TASK TO CARRY OUT:
Repeat exactly the lines of the listing from the line containing "Mastering the Penetration" through its last line, and nothing beyond them.

MATERIAL TO PROCESS:
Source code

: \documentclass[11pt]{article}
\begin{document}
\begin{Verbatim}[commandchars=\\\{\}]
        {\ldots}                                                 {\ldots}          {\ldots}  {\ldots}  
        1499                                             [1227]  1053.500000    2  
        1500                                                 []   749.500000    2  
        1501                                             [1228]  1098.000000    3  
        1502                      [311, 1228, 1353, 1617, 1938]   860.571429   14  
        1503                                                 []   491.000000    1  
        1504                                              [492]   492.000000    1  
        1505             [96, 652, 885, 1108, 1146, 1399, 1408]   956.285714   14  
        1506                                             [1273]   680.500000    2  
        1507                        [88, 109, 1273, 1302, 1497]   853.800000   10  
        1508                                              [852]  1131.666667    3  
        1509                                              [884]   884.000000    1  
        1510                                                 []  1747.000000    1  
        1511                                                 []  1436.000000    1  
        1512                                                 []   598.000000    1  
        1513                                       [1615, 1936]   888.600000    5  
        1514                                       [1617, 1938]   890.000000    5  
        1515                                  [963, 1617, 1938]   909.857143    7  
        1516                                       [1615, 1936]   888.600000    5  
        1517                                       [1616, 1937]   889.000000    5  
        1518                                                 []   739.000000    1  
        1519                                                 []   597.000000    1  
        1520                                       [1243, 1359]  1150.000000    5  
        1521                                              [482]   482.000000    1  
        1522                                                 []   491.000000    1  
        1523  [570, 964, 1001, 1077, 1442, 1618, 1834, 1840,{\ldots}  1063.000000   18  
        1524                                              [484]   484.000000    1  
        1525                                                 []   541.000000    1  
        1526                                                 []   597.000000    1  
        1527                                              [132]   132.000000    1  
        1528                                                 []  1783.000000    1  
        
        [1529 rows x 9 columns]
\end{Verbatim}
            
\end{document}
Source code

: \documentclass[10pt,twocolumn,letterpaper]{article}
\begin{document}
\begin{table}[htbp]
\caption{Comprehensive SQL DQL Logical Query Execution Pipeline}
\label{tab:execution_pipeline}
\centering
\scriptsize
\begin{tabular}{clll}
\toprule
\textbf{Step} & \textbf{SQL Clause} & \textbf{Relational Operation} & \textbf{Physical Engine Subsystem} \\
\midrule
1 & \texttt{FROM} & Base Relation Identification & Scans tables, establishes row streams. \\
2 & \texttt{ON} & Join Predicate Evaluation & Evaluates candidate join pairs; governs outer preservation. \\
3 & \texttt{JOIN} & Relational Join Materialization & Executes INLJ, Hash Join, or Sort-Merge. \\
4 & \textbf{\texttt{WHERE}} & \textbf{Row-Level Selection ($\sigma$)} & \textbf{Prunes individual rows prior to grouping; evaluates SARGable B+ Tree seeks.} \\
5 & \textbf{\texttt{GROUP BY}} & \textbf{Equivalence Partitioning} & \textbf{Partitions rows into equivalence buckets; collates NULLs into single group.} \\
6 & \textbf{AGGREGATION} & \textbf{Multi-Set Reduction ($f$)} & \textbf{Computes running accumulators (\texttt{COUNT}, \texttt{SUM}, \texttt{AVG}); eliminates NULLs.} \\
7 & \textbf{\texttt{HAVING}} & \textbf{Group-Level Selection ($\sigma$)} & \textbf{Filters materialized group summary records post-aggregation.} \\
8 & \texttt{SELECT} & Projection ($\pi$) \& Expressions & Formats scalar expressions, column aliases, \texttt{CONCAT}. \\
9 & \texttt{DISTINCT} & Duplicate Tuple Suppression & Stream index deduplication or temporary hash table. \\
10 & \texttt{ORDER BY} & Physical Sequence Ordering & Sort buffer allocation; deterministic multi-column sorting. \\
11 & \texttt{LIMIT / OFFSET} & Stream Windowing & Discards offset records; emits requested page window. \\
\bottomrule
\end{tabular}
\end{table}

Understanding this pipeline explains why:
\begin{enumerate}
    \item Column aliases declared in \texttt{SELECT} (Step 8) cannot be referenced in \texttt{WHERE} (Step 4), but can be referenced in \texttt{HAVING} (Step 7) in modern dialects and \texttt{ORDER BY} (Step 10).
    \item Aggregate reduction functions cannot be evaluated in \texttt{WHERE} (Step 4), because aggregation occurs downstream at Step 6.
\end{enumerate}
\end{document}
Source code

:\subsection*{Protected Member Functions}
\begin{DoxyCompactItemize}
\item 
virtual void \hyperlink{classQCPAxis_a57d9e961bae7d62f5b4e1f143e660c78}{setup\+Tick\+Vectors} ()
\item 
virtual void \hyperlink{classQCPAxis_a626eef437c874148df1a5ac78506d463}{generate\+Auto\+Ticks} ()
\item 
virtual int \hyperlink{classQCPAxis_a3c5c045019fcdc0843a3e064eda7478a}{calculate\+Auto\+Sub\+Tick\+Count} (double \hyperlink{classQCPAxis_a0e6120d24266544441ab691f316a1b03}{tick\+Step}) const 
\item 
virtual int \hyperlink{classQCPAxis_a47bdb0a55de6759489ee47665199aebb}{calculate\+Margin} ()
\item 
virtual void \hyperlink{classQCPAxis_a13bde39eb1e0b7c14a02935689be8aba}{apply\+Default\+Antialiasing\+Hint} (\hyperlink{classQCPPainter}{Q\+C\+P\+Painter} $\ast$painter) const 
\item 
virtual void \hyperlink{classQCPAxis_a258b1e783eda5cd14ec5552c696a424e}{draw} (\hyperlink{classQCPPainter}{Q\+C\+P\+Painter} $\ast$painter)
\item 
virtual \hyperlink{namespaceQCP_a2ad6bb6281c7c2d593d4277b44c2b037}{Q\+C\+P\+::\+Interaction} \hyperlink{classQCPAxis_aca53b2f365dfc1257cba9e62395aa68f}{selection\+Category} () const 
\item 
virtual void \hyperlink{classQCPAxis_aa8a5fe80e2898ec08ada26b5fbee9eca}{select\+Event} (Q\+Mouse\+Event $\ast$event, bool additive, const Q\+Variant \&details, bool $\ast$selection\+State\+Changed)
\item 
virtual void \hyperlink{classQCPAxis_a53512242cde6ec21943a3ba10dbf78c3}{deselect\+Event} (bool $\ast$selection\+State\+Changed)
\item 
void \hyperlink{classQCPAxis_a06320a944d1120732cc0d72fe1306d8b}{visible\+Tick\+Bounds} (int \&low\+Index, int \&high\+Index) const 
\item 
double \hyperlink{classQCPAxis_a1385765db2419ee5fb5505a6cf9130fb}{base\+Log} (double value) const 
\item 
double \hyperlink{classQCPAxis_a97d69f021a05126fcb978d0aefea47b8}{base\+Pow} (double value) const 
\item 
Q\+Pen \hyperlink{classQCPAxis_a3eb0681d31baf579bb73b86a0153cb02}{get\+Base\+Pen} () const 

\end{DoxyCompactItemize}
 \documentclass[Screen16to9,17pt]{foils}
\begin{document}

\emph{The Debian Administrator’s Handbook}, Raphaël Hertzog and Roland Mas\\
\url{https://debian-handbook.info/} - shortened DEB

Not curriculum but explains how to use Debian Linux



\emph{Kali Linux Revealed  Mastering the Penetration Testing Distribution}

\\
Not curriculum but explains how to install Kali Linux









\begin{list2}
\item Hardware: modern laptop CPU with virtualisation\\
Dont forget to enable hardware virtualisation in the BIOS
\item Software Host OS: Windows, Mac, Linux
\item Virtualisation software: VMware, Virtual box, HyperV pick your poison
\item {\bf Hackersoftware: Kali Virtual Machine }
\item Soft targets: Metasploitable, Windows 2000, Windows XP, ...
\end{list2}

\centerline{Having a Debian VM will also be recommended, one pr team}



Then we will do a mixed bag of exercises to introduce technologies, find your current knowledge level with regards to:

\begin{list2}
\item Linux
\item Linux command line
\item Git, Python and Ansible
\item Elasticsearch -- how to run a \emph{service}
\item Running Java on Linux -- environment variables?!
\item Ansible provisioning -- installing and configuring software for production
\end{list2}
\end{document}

RESULT FOR THIS EXERCISE:
\emph{Kali Linux Revealed  Mastering the Penetration Testing Distribution}

\\
Not curriculum but explains how to install Kali Linux









\begin{list2}
\item Hardware: modern laptop CPU with virtualisation\\
Dont forget to enable hardware virtualisation in the BIOS
\item Software Host OS: Windows, Mac, Linux
\item Virtualisation software: VMware, Virtual box, HyperV pick your poison
\item {\bf Hackersoftware: Kali Virtual Machine }
\item Soft targets: Metasploitable, Windows 2000, Windows XP, ...
\end{list2}

\centerline{Having a Debian VM will also be recommended, one pr team}



Then we will do a mixed bag of exercises to introduce technologies, find your current knowledge level with regards to:

\begin{list2}
\item Linux
\item Linux command line
\item Git, Python and Ansible
\item Elasticsearch -- how to run a \emph{service}
\item Running Java on Linux -- environment variables?!
\item Ansible provisioning -- installing and configuring software for production
\end{list2}
\end{document}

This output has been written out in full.